Work item:
Exactly as they stand, write out all of the entries again.

Data extracted from a collection:
*-*-*

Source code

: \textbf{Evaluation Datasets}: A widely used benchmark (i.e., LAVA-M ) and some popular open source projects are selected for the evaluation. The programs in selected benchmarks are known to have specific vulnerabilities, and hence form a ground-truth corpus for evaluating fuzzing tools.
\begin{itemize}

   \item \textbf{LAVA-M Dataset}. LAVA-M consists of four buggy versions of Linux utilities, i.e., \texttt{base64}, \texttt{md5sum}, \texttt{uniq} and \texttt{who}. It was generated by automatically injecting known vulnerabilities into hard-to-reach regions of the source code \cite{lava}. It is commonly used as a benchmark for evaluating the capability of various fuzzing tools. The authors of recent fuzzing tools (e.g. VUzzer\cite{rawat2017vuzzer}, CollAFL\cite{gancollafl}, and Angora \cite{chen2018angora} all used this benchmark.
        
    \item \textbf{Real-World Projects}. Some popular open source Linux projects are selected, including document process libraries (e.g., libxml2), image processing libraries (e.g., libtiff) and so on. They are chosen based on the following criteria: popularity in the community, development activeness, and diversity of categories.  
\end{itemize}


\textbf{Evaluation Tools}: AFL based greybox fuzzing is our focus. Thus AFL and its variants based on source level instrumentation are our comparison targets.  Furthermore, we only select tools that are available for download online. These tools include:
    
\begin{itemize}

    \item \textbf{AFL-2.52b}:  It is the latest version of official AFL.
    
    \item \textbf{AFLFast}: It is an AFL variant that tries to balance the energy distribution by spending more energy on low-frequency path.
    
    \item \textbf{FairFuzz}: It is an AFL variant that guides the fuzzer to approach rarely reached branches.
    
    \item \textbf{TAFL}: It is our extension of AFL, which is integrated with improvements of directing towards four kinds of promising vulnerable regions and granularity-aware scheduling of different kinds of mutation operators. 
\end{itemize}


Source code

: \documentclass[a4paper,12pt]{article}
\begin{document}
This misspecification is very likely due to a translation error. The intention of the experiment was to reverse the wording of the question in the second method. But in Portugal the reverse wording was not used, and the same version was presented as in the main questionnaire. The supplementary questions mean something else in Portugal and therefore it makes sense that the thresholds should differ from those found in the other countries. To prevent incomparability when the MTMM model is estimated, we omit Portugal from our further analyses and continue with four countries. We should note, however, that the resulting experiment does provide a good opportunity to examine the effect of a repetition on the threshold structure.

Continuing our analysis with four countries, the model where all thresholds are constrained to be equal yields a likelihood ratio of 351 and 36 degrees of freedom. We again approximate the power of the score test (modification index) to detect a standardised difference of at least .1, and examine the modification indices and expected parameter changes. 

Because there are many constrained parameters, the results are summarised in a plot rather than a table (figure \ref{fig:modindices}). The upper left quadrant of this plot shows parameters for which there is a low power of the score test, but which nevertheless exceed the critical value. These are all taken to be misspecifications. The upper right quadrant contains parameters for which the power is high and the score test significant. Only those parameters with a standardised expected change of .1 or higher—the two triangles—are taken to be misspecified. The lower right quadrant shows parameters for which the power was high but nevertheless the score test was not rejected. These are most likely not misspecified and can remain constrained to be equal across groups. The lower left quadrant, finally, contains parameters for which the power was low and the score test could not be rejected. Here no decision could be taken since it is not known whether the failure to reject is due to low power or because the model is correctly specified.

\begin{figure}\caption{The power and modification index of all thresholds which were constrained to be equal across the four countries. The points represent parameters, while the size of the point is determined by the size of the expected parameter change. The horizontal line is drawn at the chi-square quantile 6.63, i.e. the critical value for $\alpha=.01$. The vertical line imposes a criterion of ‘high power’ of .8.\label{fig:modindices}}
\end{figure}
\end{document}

*-*-*

Solution for this task:
Source code

: \textbf{Evaluation Datasets}: A widely used benchmark (i.e., LAVA-M ) and some popular open source projects are selected for the evaluation. The programs in selected benchmarks are known to have specific vulnerabilities, and hence form a ground-truth corpus for evaluating fuzzing tools.
\begin{itemize}

   \item \textbf{LAVA-M Dataset}. LAVA-M consists of four buggy versions of Linux utilities, i.e., \texttt{base64}, \texttt{md5sum}, \texttt{uniq} and \texttt{who}. It was generated by automatically injecting known vulnerabilities into hard-to-reach regions of the source code \cite{lava}. It is commonly used as a benchmark for evaluating the capability of various fuzzing tools. The authors of recent fuzzing tools (e.g. VUzzer\cite{rawat2017vuzzer}, CollAFL\cite{gancollafl}, and Angora \cite{chen2018angora} all used this benchmark.
        
    \item \textbf{Real-World Projects}. Some popular open source Linux projects are selected, including document process libraries (e.g., libxml2), image processing libraries (e.g., libtiff) and so on. They are chosen based on the following criteria: popularity in the community, development activeness, and diversity of categories.  
\end{itemize}


\textbf{Evaluation Tools}: AFL based greybox fuzzing is our focus. Thus AFL and its variants based on source level instrumentation are our comparison targets.  Furthermore, we only select tools that are available for download online. These tools include:
    
\begin{itemize}

    \item \textbf{AFL-2.52b}:  It is the latest version of official AFL.
    
    \item \textbf{AFLFast}: It is an AFL variant that tries to balance the energy distribution by spending more energy on low-frequency path.
    
    \item \textbf{FairFuzz}: It is an AFL variant that guides the fuzzer to approach rarely reached branches.
    
    \item \textbf{TAFL}: It is our extension of AFL, which is integrated with improvements of directing towards four kinds of promising vulnerable regions and granularity-aware scheduling of different kinds of mutation operators. 
\end{itemize}


Source code

: \documentclass[a4paper,12pt]{article}
\begin{document}
This misspecification is very likely due to a translation error. The intention of the experiment was to reverse the wording of the question in the second method. But in Portugal the reverse wording was not used, and the same version was presented as in the main questionnaire. The supplementary questions mean something else in Portugal and therefore it makes sense that the thresholds should differ from those found in the other countries. To prevent incomparability when the MTMM model is estimated, we omit Portugal from our further analyses and continue with four countries. We should note, however, that the resulting experiment does provide a good opportunity to examine the effect of a repetition on the threshold structure.

Continuing our analysis with four countries, the model where all thresholds are constrained to be equal yields a likelihood ratio of 351 and 36 degrees of freedom. We again approximate the power of the score test (modification index) to detect a standardised difference of at least .1, and examine the modification indices and expected parameter changes. 

Because there are many constrained parameters, the results are summarised in a plot rather than a table (figure \ref{fig:modindices}). The upper left quadrant of this plot shows parameters for which there is a low power of the score test, but which nevertheless exceed the critical value. These are all taken to be misspecifications. The upper right quadrant contains parameters for which the power is high and the score test significant. Only those parameters with a standardised expected change of .1 or higher—the two triangles—are taken to be misspecified. The lower right quadrant shows parameters for which the power was high but nevertheless the score test was not rejected. These are most likely not misspecified and can remain constrained to be equal across groups. The lower left quadrant, finally, contains parameters for which the power was low and the score test could not be rejected. Here no decision could be taken since it is not known whether the failure to reject is due to low power or because the model is correctly specified.

\begin{figure}\caption{The power and modification index of all thresholds which were constrained to be equal across the four countries. The points represent parameters, while the size of the point is determined by the size of the expected parameter change. The horizontal line is drawn at the chi-square quantile 6.63, i.e. the critical value for $\alpha=.01$. The vertical line imposes a criterion of ‘high power’ of .8.\label{fig:modindices}}
\end{figure}
\end{document}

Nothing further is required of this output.